Aim of the task:
Check every line of the records below for the string "ıprules" and copy the ones that have it.

Extracted information Start Marker

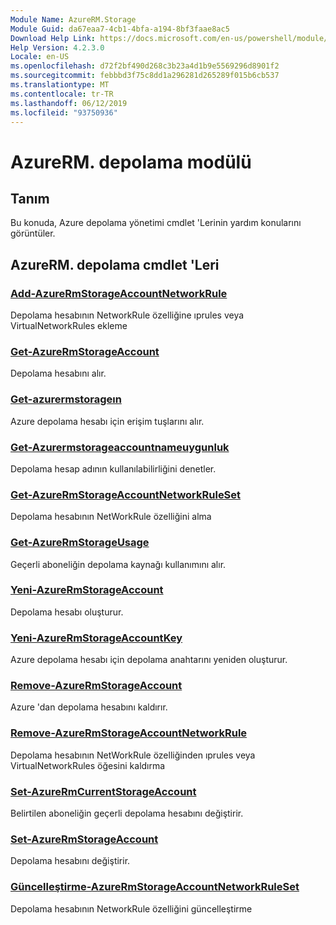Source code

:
```yaml
---
Module Name: AzureRM.Storage
Module Guid: da67eaa7-4cb1-4bfa-a194-8bf3faae8ac5
Download Help Link: https://docs.microsoft.com/en-us/powershell/module/azurerm.storage
Help Version: 4.2.3.0
Locale: en-US
ms.openlocfilehash: d72f2bf490d268c3b23a4d1b9e5569296d8901f2
ms.sourcegitcommit: febbbd3f75c8dd1a296281d265289f015b6cb537
ms.translationtype: MT
ms.contentlocale: tr-TR
ms.lasthandoff: 06/12/2019
ms.locfileid: "93750936"
---
```

# AzureRM. depolama modülü
## Tanım
Bu konuda, Azure depolama yönetimi cmdlet 'Lerinin yardım konularını görüntüler.

## AzureRM. depolama cmdlet 'Leri
### [Add-AzureRmStorageAccountNetworkRule](Add-AzureRmStorageAccountNetworkRule.md)
 Depolama hesabının NetworkRule özelliğine ıprules veya VirtualNetworkRules ekleme

### [Get-AzureRmStorageAccount](Get-AzureRmStorageAccount.md)
Depolama hesabını alır.

### [Get-azurermstorageın](Get-AzureRmStorageAccountKey.md)
Azure depolama hesabı için erişim tuşlarını alır.

### [Get-Azurermstorageaccountnameuygunluk](Get-AzureRmStorageAccountNameAvailability.md)
Depolama hesap adının kullanılabilirliğini denetler.

### [Get-AzureRmStorageAccountNetworkRuleSet](Get-AzureRmStorageAccountNetworkRuleSet.md)
Depolama hesabının NetWorkRule özelliğini alma

### [Get-AzureRmStorageUsage](Get-AzureRmStorageUsage.md)
Geçerli aboneliğin depolama kaynağı kullanımını alır.

### [Yeni-AzureRmStorageAccount](New-AzureRmStorageAccount.md)
Depolama hesabı oluşturur.

### [Yeni-AzureRmStorageAccountKey](New-AzureRmStorageAccountKey.md)
Azure depolama hesabı için depolama anahtarını yeniden oluşturur.

### [Remove-AzureRmStorageAccount](Remove-AzureRmStorageAccount.md)
Azure 'dan depolama hesabını kaldırır.

### [Remove-AzureRmStorageAccountNetworkRule](Remove-AzureRmStorageAccountNetworkRule.md)
Depolama hesabının NetWorkRule özelliğinden ıprules veya VirtualNetworkRules öğesini kaldırma

### [Set-AzureRmCurrentStorageAccount](Set-AzureRmCurrentStorageAccount.md)
Belirtilen aboneliğin geçerli depolama hesabını değiştirir.

### [Set-AzureRmStorageAccount](Set-AzureRmStorageAccount.md)
Depolama hesabını değiştirir.

### [Güncelleştirme-AzureRmStorageAccountNetworkRuleSet](Update-AzureRmStorageAccountNetworkRuleSet.md)
Depolama hesabının NetworkRule özelliğini güncelleştirme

Extracted information End Marker

Solution to the problem:
 Depolama hesabının NetworkRule özelliğine ıprules veya VirtualNetworkRules ekleme
Depolama hesabının NetWorkRule özelliğinden ıprules veya VirtualNetworkRules öğesini kaldırma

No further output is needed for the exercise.